• _Directions_
Read the records and write them out again exactly.

(Recorded data)
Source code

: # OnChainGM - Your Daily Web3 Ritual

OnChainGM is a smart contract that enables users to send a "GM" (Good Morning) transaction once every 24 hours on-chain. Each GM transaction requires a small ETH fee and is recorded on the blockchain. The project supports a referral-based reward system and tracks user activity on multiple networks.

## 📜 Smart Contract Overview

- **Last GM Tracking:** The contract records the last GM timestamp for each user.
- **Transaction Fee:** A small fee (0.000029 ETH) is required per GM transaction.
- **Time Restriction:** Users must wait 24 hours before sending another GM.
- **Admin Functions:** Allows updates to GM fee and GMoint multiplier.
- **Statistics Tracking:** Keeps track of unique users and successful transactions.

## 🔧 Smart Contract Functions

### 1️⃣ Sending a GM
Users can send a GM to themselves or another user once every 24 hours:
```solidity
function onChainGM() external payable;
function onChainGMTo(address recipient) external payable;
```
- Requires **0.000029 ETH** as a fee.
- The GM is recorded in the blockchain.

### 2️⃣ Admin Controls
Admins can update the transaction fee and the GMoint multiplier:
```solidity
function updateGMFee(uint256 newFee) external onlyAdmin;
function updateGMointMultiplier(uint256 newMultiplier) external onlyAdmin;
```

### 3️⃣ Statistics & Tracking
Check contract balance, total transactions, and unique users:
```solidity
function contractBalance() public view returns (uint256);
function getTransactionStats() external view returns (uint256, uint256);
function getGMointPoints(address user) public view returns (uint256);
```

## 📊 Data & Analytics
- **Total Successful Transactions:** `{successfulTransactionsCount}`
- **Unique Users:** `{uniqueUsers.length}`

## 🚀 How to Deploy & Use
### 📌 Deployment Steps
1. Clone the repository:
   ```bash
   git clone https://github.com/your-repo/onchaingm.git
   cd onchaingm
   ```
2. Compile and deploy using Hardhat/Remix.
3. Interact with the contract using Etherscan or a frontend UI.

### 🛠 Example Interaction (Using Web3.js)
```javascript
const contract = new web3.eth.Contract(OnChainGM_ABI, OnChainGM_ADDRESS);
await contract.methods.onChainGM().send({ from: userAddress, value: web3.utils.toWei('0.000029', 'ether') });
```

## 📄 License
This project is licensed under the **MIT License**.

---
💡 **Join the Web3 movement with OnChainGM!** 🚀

• _Result_
Source code

: # OnChainGM - Your Daily Web3 Ritual

OnChainGM is a smart contract that enables users to send a "GM" (Good Morning) transaction once every 24 hours on-chain. Each GM transaction requires a small ETH fee and is recorded on the blockchain. The project supports a referral-based reward system and tracks user activity on multiple networks.

## 📜 Smart Contract Overview

- **Last GM Tracking:** The contract records the last GM timestamp for each user.
- **Transaction Fee:** A small fee (0.000029 ETH) is required per GM transaction.
- **Time Restriction:** Users must wait 24 hours before sending another GM.
- **Admin Functions:** Allows updates to GM fee and GMoint multiplier.
- **Statistics Tracking:** Keeps track of unique users and successful transactions.

## 🔧 Smart Contract Functions

### 1️⃣ Sending a GM
Users can send a GM to themselves or another user once every 24 hours:
```solidity
function onChainGM() external payable;
function onChainGMTo(address recipient) external payable;
```
- Requires **0.000029 ETH** as a fee.
- The GM is recorded in the blockchain.

### 2️⃣ Admin Controls
Admins can update the transaction fee and the GMoint multiplier:
```solidity
function updateGMFee(uint256 newFee) external onlyAdmin;
function updateGMointMultiplier(uint256 newMultiplier) external onlyAdmin;
```

### 3️⃣ Statistics & Tracking
Check contract balance, total transactions, and unique users:
```solidity
function contractBalance() public view returns (uint256);
function getTransactionStats() external view returns (uint256, uint256);
function getGMointPoints(address user) public view returns (uint256);
```

## 📊 Data & Analytics
- **Total Successful Transactions:** `{successfulTransactionsCount}`
- **Unique Users:** `{uniqueUsers.length}`

## 🚀 How to Deploy & Use
### 📌 Deployment Steps
1. Clone the repository:
   ```bash
   git clone https://github.com/your-repo/onchaingm.git
   cd onchaingm
   ```
2. Compile and deploy using Hardhat/Remix.
3. Interact with the contract using Etherscan or a frontend UI.

### 🛠 Example Interaction (Using Web3.js)
```javascript
const contract = new web3.eth.Contract(OnChainGM_ABI, OnChainGM_ADDRESS);
await contract.methods.onChainGM().send({ from: userAddress, value: web3.utils.toWei('0.000029', 'ether') });
```

## 📄 License
This project is licensed under the **MIT License**.

---
💡 **Join the Web3 movement with OnChainGM!** 🚀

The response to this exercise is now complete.